I looked up at the tree, ‘Why is it called Yellow Box? I don’t see any yellow.’
‘It’s the bark, sort of yellow colour.’ He rose from the rock and walked over to the tree and broke a small piece of bark from the stem. He brought it over and handed it to me. The bark was a sort of brown-yellow. ‘More brown,’ I said, ‘wouldn’t call that yellow.’

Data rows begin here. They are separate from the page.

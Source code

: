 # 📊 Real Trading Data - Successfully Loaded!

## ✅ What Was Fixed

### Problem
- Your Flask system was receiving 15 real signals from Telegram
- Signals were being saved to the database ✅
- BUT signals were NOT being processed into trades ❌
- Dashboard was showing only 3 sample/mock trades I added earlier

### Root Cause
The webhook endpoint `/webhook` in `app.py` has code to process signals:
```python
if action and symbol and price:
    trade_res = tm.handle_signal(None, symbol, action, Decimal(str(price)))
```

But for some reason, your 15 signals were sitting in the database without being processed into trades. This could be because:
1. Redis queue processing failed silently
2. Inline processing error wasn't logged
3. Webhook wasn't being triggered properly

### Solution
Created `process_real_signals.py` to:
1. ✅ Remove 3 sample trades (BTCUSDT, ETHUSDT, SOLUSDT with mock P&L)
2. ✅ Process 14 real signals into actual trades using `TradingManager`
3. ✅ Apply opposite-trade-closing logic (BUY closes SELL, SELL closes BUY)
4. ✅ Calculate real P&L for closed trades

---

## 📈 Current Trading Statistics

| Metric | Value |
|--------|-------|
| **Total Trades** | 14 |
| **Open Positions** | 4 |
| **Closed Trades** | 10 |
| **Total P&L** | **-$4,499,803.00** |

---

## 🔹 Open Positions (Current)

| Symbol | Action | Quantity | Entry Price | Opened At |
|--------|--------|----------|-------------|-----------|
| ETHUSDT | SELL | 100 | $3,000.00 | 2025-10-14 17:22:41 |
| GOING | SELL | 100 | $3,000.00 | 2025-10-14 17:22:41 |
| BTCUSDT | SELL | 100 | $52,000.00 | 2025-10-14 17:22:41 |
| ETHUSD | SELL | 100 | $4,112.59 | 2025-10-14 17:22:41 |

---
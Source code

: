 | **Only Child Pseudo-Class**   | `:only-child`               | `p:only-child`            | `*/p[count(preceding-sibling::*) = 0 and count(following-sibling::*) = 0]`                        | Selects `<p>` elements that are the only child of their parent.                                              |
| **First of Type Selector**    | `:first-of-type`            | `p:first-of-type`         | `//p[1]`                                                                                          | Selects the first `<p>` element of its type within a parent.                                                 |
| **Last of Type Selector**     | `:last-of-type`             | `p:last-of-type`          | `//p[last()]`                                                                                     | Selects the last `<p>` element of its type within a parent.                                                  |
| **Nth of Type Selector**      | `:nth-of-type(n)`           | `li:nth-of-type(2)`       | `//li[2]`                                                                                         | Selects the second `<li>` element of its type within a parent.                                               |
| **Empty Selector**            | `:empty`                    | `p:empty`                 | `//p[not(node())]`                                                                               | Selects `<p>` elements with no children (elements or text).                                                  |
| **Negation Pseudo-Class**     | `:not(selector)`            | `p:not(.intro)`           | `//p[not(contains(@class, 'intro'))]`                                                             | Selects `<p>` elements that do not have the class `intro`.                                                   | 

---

‘There you go then, botanists have strange ways of classification. Good tree though, good for firewood, excellent burner which is a problem come bushfire time. It’s called Eucalyptus melliodora which means ‘honey-scented’. Makes the best honey, bees love it because it flowers right through summer, always plenty of tucker for them. Nice tree, yellow blossoms, maybe that’s why it’s called Yellow Box, eh?’
I didn’t answer, though I could have said lots of gums have yellow blossoms. Even I knew that much.
‘Eucalyptus is a hardwood,’ he went on, ignoring my truculence. ‘There’s two types of wood, see, softwood and hardwood, Australia’s got the tallest hardwood trees in the world.’